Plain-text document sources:
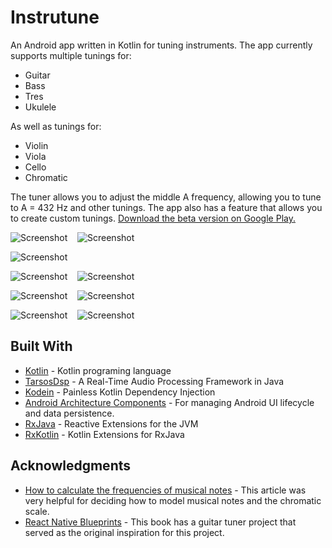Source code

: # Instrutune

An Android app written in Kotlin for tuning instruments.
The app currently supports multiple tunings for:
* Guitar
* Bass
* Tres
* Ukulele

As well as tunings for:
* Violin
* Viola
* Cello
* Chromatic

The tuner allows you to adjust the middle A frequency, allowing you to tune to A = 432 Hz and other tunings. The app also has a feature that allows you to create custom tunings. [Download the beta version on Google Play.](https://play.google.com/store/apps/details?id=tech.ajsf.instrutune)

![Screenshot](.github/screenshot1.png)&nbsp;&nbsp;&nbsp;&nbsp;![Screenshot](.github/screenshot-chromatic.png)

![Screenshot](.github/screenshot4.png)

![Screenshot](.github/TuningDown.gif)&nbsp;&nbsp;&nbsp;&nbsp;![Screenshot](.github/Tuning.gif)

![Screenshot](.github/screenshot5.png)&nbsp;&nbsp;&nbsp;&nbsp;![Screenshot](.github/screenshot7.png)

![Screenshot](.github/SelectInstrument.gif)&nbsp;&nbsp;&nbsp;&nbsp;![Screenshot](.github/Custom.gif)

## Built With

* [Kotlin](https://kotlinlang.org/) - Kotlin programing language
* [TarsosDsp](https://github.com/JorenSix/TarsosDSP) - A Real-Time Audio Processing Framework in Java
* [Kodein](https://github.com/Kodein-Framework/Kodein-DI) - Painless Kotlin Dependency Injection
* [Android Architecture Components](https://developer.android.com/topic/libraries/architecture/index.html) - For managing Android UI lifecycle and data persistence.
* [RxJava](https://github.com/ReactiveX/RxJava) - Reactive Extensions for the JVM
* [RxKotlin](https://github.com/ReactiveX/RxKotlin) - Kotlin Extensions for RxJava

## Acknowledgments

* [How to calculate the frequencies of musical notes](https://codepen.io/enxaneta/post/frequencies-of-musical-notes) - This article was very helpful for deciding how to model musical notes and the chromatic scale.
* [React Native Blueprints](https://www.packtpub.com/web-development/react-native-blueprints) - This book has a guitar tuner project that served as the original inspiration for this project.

> Work instruction
Print every entry above again without changing a word, and omit the pictures.

> Task response
Source code

: # Instrutune

An Android app written in Kotlin for tuning instruments.
The app currently supports multiple tunings for:
* Guitar
* Bass
* Tres
* Ukulele

As well as tunings for:
* Violin
* Viola
* Cello
* Chromatic

The tuner allows you to adjust the middle A frequency, allowing you to tune to A = 432 Hz and other tunings. The app also has a feature that allows you to create custom tunings. [Download the beta version on Google Play.](https://play.google.com/store/apps/details?id=tech.ajsf.instrutune)

![Screenshot](.github/screenshot1.png)&nbsp;&nbsp;&nbsp;&nbsp;![Screenshot](.github/screenshot-chromatic.png)

![Screenshot](.github/screenshot4.png)

![Screenshot](.github/TuningDown.gif)&nbsp;&nbsp;&nbsp;&nbsp;![Screenshot](.github/Tuning.gif)

![Screenshot](.github/screenshot5.png)&nbsp;&nbsp;&nbsp;&nbsp;![Screenshot](.github/screenshot7.png)

![Screenshot](.github/SelectInstrument.gif)&nbsp;&nbsp;&nbsp;&nbsp;![Screenshot](.github/Custom.gif)

## Built With

* [Kotlin](https://kotlinlang.org/) - Kotlin programing language
* [TarsosDsp](https://github.com/JorenSix/TarsosDSP) - A Real-Time Audio Processing Framework in Java
* [Kodein](https://github.com/Kodein-Framework/Kodein-DI) - Painless Kotlin Dependency Injection
* [Android Architecture Components](https://developer.android.com/topic/libraries/architecture/index.html) - For managing Android UI lifecycle and data persistence.
* [RxJava](https://github.com/ReactiveX/RxJava) - Reactive Extensions for the JVM
* [RxKotlin](https://github.com/ReactiveX/RxKotlin) - Kotlin Extensions for RxJava

## Acknowledgments

* [How to calculate the frequencies of musical notes](https://codepen.io/enxaneta/post/frequencies-of-musical-notes) - This article was very helpful for deciding how to model musical notes and the chromatic scale.
* [React Native Blueprints](https://www.packtpub.com/web-development/react-native-blueprints) - This book has a guitar tuner project that served as the original inspiration for this project.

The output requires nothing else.